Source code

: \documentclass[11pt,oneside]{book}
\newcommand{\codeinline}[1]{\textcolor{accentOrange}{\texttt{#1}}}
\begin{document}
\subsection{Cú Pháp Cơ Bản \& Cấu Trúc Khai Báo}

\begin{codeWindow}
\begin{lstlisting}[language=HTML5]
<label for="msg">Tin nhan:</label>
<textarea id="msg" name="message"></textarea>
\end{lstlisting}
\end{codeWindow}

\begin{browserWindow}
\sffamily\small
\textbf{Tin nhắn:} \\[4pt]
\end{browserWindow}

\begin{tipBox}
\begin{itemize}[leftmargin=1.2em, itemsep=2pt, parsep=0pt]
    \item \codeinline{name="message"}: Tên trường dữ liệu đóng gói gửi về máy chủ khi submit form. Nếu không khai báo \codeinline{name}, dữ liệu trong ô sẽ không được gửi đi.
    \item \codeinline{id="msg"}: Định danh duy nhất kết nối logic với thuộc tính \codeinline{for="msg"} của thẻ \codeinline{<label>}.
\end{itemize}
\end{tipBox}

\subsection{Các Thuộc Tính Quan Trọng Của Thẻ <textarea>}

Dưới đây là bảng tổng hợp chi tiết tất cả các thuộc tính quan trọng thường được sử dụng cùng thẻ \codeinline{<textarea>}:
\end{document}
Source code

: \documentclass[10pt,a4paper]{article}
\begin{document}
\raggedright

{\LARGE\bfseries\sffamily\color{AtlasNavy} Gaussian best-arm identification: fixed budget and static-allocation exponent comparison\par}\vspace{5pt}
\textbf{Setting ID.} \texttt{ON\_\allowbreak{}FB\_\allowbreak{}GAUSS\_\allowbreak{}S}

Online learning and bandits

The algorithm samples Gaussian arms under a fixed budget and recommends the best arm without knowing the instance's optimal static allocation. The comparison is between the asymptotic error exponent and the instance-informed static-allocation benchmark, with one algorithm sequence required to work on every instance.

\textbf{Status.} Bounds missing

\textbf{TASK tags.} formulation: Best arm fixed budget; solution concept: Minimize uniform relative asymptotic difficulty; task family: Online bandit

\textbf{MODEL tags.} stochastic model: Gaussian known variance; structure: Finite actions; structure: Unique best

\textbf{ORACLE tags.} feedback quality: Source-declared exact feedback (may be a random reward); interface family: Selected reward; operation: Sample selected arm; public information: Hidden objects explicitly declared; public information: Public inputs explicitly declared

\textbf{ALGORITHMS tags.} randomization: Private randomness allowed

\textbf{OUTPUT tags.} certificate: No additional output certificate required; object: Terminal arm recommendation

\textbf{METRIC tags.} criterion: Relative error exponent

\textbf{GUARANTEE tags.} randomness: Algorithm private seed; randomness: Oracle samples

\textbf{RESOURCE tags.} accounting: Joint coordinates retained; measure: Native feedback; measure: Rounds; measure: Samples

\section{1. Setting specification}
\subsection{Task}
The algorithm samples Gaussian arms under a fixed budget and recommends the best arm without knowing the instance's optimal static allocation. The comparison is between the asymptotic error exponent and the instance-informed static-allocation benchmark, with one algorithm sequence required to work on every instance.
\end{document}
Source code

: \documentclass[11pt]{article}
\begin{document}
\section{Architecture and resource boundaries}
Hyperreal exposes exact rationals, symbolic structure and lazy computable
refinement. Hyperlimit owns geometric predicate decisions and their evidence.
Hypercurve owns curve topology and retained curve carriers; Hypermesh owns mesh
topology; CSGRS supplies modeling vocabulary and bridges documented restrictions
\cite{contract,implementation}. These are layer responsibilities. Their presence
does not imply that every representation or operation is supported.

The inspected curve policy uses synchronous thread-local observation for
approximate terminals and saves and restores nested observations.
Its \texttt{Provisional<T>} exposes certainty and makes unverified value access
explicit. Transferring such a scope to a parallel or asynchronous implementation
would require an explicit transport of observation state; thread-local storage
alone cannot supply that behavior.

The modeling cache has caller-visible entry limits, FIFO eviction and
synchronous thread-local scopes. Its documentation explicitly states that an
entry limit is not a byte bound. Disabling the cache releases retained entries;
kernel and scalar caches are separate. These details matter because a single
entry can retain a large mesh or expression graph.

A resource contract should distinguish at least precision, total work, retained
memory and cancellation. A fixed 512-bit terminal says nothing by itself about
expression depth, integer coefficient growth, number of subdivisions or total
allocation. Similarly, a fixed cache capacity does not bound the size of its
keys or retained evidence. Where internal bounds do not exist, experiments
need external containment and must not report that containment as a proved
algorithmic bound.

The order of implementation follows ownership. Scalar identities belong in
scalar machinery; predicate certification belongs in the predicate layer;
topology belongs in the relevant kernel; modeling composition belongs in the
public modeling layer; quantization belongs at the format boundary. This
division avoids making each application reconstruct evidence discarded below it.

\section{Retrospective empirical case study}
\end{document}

=-=-=-=-=

- THE TASK
Your task is to reproduce the records in full, without any alteration.

- RESULT OF THE TASK
Source code

: \documentclass[11pt,oneside]{book}
\newcommand{\codeinline}[1]{\textcolor{accentOrange}{\texttt{#1}}}
\begin{document}
\subsection{Cú Pháp Cơ Bản \& Cấu Trúc Khai Báo}

\begin{codeWindow}
\begin{lstlisting}[language=HTML5]
<label for="msg">Tin nhan:</label>
<textarea id="msg" name="message"></textarea>
\end{lstlisting}
\end{codeWindow}

\begin{browserWindow}
\sffamily\small
\textbf{Tin nhắn:} \\[4pt]
\end{browserWindow}

\begin{tipBox}
\begin{itemize}[leftmargin=1.2em, itemsep=2pt, parsep=0pt]
    \item \codeinline{name="message"}: Tên trường dữ liệu đóng gói gửi về máy chủ khi submit form. Nếu không khai báo \codeinline{name}, dữ liệu trong ô sẽ không được gửi đi.
    \item \codeinline{id="msg"}: Định danh duy nhất kết nối logic với thuộc tính \codeinline{for="msg"} của thẻ \codeinline{<label>}.
\end{itemize}
\end{tipBox}

\subsection{Các Thuộc Tính Quan Trọng Của Thẻ <textarea>}

Dưới đây là bảng tổng hợp chi tiết tất cả các thuộc tính quan trọng thường được sử dụng cùng thẻ \codeinline{<textarea>}:
\end{document}
Source code

: \documentclass[10pt,a4paper]{article}
\begin{document}
\raggedright

{\LARGE\bfseries\sffamily\color{AtlasNavy} Gaussian best-arm identification: fixed budget and static-allocation exponent comparison\par}\vspace{5pt}
\textbf{Setting ID.} \texttt{ON\_\allowbreak{}FB\_\allowbreak{}GAUSS\_\allowbreak{}S}

Online learning and bandits

The algorithm samples Gaussian arms under a fixed budget and recommends the best arm without knowing the instance's optimal static allocation. The comparison is between the asymptotic error exponent and the instance-informed static-allocation benchmark, with one algorithm sequence required to work on every instance.

\textbf{Status.} Bounds missing

\textbf{TASK tags.} formulation: Best arm fixed budget; solution concept: Minimize uniform relative asymptotic difficulty; task family: Online bandit

\textbf{MODEL tags.} stochastic model: Gaussian known variance; structure: Finite actions; structure: Unique best

\textbf{ORACLE tags.} feedback quality: Source-declared exact feedback (may be a random reward); interface family: Selected reward; operation: Sample selected arm; public information: Hidden objects explicitly declared; public information: Public inputs explicitly declared

\textbf{ALGORITHMS tags.} randomization: Private randomness allowed

\textbf{OUTPUT tags.} certificate: No additional output certificate required; object: Terminal arm recommendation

\textbf{METRIC tags.} criterion: Relative error exponent

\textbf{GUARANTEE tags.} randomness: Algorithm private seed; randomness: Oracle samples

\textbf{RESOURCE tags.} accounting: Joint coordinates retained; measure: Native feedback; measure: Rounds; measure: Samples

\section{1. Setting specification}
\subsection{Task}
The algorithm samples Gaussian arms under a fixed budget and recommends the best arm without knowing the instance's optimal static allocation. The comparison is between the asymptotic error exponent and the instance-informed static-allocation benchmark, with one algorithm sequence required to work on every instance.
\end{document}
Source code

: \documentclass[11pt]{article}
\begin{document}
\section{Architecture and resource boundaries}
Hyperreal exposes exact rationals, symbolic structure and lazy computable
refinement. Hyperlimit owns geometric predicate decisions and their evidence.
Hypercurve owns curve topology and retained curve carriers; Hypermesh owns mesh
topology; CSGRS supplies modeling vocabulary and bridges documented restrictions
\cite{contract,implementation}. These are layer responsibilities. Their presence
does not imply that every representation or operation is supported.

The inspected curve policy uses synchronous thread-local observation for
approximate terminals and saves and restores nested observations.
Its \texttt{Provisional<T>} exposes certainty and makes unverified value access
explicit. Transferring such a scope to a parallel or asynchronous implementation
would require an explicit transport of observation state; thread-local storage
alone cannot supply that behavior.

The modeling cache has caller-visible entry limits, FIFO eviction and
synchronous thread-local scopes. Its documentation explicitly states that an
entry limit is not a byte bound. Disabling the cache releases retained entries;
kernel and scalar caches are separate. These details matter because a single
entry can retain a large mesh or expression graph.

A resource contract should distinguish at least precision, total work, retained
memory and cancellation. A fixed 512-bit terminal says nothing by itself about
expression depth, integer coefficient growth, number of subdivisions or total
allocation. Similarly, a fixed cache capacity does not bound the size of its
keys or retained evidence. Where internal bounds do not exist, experiments
need external containment and must not report that containment as a proved
algorithmic bound.

The order of implementation follows ownership. Scalar identities belong in
scalar machinery; predicate certification belongs in the predicate layer;
topology belongs in the relevant kernel; modeling composition belongs in the
public modeling layer; quantization belongs at the format boundary. This
division avoids making each application reconstruct evidence discarded below it.

\section{Retrospective empirical case study}
\end{document}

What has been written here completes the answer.